The Critter
I may have mentioned this before but there are things that no one every tells you when you start cycling. They tell you how great your legs will look and how much better you'll feel. Read the right magazines and they'll mention that some cyclists develop this "need" to suffer on the bike and if you're one of those people then you won't be content to just go for a leisurely bike ride most of the time. They tell you that the sport is full of style and occasional snobbery so you can be ready for that.
What they don't tell you about is the weight-loss/wardrobe crisis and the critter.
The first would be obvious if you thought about it but you don't. You're enamored with the shiny bikes and the lyrca/spandex superhero clothes and the romance of sport and Lance's comeback story. After you get into riding all of the sudden you lose a bunch of weight, 40 lbs in my case, and all of the sudden your clothes don't fit and people start looking at you with the question in their eyes. They wonder if you either have developed some sort fo eating disorder or if you have cancer (I actually had a close friend tell me that the church we attended all wondered if I had come down with cancer when I started losing weight as I was riding).
The bigger problem is "the critter". At some point I think the International Cycling Union comes and finds you while you're sleeping and they implant some kind of alien critter inside of your body. The critter does nothing but eat. The critter lives inside you until they take it out early in the wintertime so they can harvest some sort of product or enzyme or something. Every year I've been riding I think this happens.
Why do I hold to this impossible theory? Well for the last three days I can't eat enough. I mean it's not just that I'm hungry, it's that I'm ill the hour before lunch and the hour before dinner because I'm lightheaded and starving. And it's not from not eating enough. This morning for example I had two big bowls of honey nut cheerios. That's a lot of calories. Less than four hours later and I'm absolutely starving, my blood sugar's all out of wack and I can barely wait to eat. For lunch I'll have two PB&J sandwiches made from the big slices of high fiber bread and by 2 pm I'll be ready to gnaw on the woodwork in the lab. I'll do my daily 2+ hours on the bike and come home and inhale an entire bag big bag of Baked Ruffles with dip to tide me over until dinner which I will sit through after I've demolished my huge portion looking at my wife's plate wondering if she plans to finish all of what she has. Then I'll have bedtime snack and wake up hungry in the middle of the night.

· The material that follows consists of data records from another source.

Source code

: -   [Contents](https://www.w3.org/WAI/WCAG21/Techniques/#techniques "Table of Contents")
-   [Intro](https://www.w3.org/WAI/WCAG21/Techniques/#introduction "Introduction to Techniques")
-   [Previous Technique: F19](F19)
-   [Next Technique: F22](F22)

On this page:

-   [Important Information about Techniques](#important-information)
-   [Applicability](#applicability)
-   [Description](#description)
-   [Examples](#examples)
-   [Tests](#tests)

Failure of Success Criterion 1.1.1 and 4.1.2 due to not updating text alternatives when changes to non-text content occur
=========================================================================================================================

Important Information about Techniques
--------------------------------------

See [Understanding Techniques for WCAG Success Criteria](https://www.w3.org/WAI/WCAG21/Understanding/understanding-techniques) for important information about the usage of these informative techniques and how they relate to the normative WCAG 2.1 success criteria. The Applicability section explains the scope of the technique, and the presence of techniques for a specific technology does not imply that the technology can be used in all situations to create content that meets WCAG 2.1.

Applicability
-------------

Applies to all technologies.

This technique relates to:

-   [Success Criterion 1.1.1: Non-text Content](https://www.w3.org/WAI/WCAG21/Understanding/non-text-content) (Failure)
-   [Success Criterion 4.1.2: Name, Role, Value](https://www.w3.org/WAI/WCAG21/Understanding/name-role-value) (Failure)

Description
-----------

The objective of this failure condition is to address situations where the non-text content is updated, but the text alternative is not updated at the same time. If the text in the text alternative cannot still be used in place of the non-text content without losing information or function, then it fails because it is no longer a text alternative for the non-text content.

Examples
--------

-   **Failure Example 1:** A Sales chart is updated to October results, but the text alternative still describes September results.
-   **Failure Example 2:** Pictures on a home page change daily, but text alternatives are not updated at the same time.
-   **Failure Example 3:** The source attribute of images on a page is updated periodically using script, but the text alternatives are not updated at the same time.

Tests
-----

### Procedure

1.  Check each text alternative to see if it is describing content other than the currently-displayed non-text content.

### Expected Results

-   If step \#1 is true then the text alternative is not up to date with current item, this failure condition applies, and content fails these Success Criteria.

Oh, I know, you're crying crocadile tears but you have no idea what it's like going through the entire day thinking about food. Having given up all sweets and desserts for Lent hasn't helped either. No running to the store to get that "Hot Tamales" fix. No roll of Necco nickels while I'm getting ready to ride. The other day I was ready to kill somone for an Otis Spunkmeyer Chocolate Chocolate Chip muffin. I was standing Wally World doing everything I could to restrain myself from grabbing a package, ripping it open in the store and devouring all three like Alien on a Space Marine. I feel like a nicotine addict who just ran out of my patches in a room full of screaming three year olds while 30 out of tune violins play grunge music an octive too high. When I do eat I get immediate gas as my body tears through the food rummaging for calories like a 4 year assaulting a Christmas package that he's looked at for two weeks dying to know what's inside.
I'd say it was a terrible way to live if it wasn't for the feeling of being on the bike. The rides are heavenly, even when I suffer. Maybe more so when I suffer. I love the feeling of just absolutely groveling on the bike because you're trying to squeeze that extra mile per hour out going up the hill. Of being on my time trial bike going all out and seeing the speedometer say 30 mph and knowing that I am fast; really, really fast and that I can endure the pain. The feeling immediately after the ride before my body figures out what I've actually done to it of being cleansed and of being pure and of being whole. That feeling is worth all of the craving for food the critter causes because I think the critter must be what stimulates the endorphin release or something, because the two are always related. Rides aren't all that fun earlier in the training season but I'm not hungry all the time but once the hunger comes so does the feeling.
Damn Critter.
Do you think I can talk 'em into giving me another?